An unsupported shoulder stand assumes your regular shoulder stand is stable and comfortable. if your feeling any stress on your neck then you should probably avoid the unsupported version for the time being.
A good warm up is often required to allow the shoulders to relax enough for unsupported shoulder stand, the and arm variations in Tadasana from Day1 are a good place to start, these could also be done in dandasana.
Practicing forward folding postures with the chin down will also stretch and relax the neck in preparation for shoulder stands as would engaging jalandhara bandha (chin lock).
Explore the unsupported headstand by removing one hand at a time from supporting your back may be a good introduction to finding the required balance.
In regular shoulderstand, stretch your back more, extend up through the legs and lean your torso and hips in the direction of your head, your legs will come beyond your head but remain straight up.
Your hands on your back should feel as if they are hardly necessary to support the shoulder stand.
Reach up with on arm on the inhalation and stretch it up along your thigh, remain for three breaths. Return it to your back and repeat with the other hand, remembering to stretch your hand up along the thigh, stretching through your trunk and the full length of your legs feet and toes.
If one hand at a time is comfortable, take first one hand off the back, stretch it along the thighs and then after a breath bring the other hand to the other thigh. Hold for a breath and then bring the first hand back to the back and after another breath return the second hand.
When comfortable in niralumaba sarvangasana (unsupported headstand) consider exploring the vinyasas.
When lowering and raising the leg, begin the action in the hip, while stretching through the length of the leg.
By lowering on the inhalation you keep more control of the descent.
In lowering the leg to the mat (pic.3) place one arm on the mat above your head on the inhalation, stay for a breath and then on the next inhalation lower the leg to the palm, hold the toe and ideally stay for three breaths.

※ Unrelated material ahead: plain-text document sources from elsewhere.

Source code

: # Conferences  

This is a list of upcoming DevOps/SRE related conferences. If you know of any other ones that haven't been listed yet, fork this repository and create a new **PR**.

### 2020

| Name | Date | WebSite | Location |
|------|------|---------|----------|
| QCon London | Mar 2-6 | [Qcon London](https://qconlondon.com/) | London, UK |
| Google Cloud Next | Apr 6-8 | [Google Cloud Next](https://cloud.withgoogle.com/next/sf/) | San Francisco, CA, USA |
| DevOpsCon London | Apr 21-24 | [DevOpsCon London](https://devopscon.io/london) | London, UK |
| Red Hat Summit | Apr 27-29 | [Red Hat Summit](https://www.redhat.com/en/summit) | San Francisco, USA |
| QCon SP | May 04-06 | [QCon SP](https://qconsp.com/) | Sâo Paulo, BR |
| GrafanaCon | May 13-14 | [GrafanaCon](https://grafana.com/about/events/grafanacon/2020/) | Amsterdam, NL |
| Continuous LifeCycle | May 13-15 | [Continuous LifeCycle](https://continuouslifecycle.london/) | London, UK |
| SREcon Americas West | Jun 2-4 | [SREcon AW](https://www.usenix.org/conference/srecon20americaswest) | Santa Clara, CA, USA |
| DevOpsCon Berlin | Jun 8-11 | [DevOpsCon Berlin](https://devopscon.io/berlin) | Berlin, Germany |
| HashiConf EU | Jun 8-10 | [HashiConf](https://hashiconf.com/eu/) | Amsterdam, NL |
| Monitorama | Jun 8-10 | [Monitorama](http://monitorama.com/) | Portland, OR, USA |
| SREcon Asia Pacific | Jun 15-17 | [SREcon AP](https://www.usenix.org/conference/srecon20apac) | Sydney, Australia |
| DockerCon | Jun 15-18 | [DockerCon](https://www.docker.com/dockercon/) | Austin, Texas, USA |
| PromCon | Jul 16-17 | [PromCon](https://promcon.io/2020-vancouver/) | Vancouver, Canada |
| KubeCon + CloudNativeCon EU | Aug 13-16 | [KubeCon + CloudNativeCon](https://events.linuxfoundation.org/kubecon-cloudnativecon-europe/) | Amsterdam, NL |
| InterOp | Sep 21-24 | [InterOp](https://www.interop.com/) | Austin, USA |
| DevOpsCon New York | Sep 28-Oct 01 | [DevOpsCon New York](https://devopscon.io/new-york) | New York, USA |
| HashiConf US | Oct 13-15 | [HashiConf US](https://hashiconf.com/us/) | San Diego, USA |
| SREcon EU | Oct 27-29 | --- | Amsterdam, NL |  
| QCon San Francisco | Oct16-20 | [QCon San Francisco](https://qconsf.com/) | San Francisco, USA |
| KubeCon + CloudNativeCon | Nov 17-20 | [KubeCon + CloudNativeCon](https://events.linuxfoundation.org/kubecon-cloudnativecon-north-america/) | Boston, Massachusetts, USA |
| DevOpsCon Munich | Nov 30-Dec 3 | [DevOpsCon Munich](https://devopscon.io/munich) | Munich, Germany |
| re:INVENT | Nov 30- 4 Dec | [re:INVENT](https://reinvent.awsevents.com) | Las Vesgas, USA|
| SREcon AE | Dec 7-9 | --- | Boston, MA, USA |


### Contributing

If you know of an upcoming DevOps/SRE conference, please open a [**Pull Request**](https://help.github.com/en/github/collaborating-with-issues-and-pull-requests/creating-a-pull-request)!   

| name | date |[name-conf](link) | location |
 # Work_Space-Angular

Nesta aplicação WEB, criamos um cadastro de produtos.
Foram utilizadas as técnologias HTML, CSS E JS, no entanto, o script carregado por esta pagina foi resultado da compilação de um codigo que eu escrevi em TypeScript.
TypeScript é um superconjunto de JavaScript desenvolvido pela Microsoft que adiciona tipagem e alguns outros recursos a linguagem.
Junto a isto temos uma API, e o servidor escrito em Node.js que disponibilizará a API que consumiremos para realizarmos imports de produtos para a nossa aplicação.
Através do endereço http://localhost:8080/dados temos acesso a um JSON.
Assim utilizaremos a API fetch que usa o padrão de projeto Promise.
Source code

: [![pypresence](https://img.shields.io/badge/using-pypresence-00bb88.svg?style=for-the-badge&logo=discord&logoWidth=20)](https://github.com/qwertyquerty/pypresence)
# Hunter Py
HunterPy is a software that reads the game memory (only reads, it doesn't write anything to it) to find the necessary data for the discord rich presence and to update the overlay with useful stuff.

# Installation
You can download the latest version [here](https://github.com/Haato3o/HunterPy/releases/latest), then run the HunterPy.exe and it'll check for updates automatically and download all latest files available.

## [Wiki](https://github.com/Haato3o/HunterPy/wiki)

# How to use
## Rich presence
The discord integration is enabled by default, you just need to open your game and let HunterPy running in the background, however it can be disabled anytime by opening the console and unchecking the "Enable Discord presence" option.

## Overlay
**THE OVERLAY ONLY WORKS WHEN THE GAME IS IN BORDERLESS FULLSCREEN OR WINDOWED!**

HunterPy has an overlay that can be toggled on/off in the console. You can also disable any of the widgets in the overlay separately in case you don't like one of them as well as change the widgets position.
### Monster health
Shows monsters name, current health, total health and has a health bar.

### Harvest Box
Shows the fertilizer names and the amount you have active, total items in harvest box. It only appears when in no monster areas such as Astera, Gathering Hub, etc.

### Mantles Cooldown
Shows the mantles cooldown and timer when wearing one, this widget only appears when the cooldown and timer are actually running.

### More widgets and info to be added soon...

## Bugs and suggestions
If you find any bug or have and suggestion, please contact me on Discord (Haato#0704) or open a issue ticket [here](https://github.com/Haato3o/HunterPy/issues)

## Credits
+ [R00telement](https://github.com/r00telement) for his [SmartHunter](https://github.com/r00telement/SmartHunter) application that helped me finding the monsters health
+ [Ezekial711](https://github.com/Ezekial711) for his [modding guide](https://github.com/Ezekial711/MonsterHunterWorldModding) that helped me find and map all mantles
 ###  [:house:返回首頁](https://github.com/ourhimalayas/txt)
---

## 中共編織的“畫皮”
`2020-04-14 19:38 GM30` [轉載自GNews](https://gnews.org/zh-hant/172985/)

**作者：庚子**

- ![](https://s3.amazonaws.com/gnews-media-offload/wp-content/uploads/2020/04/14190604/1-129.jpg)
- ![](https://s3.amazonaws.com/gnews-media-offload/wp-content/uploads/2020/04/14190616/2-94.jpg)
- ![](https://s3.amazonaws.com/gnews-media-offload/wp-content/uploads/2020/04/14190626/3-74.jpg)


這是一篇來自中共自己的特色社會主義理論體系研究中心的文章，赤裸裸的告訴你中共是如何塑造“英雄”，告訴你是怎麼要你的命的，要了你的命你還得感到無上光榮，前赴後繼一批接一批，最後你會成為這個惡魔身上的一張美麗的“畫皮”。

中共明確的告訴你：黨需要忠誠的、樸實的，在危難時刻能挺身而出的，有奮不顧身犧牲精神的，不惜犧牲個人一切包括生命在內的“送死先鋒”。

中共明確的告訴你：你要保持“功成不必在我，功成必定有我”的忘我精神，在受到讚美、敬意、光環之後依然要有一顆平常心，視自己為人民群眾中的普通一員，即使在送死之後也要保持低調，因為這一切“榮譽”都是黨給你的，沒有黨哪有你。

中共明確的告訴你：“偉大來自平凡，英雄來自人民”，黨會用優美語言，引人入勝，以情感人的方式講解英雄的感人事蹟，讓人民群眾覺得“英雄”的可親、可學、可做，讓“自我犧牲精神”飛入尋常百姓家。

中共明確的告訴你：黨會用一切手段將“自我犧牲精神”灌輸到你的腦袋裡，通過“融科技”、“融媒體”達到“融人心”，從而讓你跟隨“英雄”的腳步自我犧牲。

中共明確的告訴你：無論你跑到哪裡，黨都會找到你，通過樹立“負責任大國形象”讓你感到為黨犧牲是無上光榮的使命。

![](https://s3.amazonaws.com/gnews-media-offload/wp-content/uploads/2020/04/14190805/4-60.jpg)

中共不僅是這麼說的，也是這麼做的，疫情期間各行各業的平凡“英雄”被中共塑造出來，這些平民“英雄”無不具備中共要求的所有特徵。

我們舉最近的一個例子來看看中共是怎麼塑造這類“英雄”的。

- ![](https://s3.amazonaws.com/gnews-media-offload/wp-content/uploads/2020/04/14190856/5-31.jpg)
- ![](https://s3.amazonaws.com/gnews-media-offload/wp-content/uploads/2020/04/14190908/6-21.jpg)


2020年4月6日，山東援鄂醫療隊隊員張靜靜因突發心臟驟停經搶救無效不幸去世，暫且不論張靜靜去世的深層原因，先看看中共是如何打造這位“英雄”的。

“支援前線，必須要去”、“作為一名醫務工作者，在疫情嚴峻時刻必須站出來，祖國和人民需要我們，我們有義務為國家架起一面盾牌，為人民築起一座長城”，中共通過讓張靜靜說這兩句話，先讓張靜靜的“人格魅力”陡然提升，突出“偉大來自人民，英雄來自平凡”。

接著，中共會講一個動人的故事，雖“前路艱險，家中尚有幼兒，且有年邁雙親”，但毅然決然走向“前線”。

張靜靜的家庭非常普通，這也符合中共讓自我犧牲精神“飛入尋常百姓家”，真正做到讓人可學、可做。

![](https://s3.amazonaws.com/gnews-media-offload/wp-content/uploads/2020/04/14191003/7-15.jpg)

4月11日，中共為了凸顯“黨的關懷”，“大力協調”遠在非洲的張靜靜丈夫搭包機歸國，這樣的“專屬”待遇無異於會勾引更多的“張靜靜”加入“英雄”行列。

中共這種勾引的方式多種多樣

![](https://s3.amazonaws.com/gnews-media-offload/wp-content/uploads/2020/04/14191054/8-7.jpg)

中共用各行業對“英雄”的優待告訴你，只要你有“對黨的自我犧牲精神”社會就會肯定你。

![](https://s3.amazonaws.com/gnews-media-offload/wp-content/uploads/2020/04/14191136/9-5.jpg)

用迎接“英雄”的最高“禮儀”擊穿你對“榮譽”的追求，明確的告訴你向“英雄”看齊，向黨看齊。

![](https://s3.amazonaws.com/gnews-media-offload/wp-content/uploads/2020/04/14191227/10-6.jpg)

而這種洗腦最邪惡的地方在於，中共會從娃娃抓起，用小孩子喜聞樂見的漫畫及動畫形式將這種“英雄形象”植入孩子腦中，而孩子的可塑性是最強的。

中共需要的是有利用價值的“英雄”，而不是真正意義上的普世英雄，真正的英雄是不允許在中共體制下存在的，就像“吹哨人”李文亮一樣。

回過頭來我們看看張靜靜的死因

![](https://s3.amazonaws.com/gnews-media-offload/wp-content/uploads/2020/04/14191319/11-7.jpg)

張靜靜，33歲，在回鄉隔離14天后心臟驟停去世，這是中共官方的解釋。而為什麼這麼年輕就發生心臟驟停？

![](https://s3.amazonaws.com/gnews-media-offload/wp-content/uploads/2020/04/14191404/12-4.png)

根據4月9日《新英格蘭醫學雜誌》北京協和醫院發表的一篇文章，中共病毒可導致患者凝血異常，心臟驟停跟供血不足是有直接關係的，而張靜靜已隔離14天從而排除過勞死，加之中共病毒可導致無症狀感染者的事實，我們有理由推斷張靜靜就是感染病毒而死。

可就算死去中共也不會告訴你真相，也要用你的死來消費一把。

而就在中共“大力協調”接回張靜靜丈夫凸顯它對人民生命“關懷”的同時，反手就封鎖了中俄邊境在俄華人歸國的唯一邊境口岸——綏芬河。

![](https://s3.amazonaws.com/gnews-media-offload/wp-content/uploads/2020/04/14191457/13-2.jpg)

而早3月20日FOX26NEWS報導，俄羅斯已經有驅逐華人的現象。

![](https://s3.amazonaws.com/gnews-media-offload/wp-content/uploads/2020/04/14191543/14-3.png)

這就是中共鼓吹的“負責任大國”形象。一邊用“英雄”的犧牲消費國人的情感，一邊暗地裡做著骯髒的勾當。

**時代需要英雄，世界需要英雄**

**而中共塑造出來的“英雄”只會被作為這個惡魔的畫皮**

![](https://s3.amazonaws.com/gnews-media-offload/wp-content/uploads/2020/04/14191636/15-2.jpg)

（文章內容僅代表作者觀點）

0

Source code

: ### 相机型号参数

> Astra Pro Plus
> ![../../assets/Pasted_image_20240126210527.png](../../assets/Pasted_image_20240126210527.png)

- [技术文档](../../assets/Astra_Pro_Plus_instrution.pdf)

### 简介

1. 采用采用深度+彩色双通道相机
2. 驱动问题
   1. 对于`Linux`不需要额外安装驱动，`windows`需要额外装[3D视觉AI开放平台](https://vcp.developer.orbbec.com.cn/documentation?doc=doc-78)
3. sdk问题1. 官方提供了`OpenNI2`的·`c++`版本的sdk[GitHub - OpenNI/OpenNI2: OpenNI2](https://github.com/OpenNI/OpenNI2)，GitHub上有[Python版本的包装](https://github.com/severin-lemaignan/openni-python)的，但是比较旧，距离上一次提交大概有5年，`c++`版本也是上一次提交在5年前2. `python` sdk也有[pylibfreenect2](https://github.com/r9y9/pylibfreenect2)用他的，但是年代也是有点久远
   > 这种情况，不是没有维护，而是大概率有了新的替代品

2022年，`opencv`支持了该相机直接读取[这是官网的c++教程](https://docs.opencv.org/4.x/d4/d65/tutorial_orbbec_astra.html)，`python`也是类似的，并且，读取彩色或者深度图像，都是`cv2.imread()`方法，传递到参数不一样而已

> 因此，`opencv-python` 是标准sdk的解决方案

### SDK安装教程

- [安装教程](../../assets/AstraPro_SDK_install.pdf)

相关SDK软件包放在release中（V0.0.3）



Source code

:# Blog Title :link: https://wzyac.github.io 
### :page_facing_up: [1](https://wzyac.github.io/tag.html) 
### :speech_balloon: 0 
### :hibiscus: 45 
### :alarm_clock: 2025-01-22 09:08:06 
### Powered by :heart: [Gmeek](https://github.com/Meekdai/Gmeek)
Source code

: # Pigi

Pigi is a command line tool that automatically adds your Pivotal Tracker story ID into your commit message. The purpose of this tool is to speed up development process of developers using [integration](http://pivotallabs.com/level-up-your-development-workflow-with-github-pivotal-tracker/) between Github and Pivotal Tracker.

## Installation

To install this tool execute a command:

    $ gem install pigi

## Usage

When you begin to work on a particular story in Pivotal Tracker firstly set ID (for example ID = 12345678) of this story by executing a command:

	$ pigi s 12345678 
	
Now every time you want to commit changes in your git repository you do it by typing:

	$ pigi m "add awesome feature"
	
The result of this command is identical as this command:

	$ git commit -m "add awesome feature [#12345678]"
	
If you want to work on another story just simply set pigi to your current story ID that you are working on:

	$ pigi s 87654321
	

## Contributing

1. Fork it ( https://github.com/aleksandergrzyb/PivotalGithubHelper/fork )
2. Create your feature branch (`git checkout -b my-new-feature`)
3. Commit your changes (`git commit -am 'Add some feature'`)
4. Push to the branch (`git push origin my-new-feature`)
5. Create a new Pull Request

You may wish to lower the leg on the inhalation and raise it on the exhalation while you become comfortable with the movement and shift in balance, repeating three times and then holding the toes on the third lowering.
Problems can come on the raising of the leg back up to horizontal. be sure to keep the torso forward and stretching up through the legs and keeping the the trailing leg forward of your head while raising the leg.
in the next vinyasa bring both hands above the head. in the beginning you might lower first one hand, stay for a breath and then bring the other to join it staying for a breath before returning the first hand on the next breath and the second hand on the following breath.
As this becomes comfortable and stable try bringing both hands above the head and stay for three breaths.
There is another vinyasa not shown, where you bring you arms behind your head clasping your elbows.
In the vinyasa in picture six, halasana (plough) lay the hands along the mat behind your head and then on the inhalation lower your legs to the mat above your head, the stretched out arms give more stability in this posture.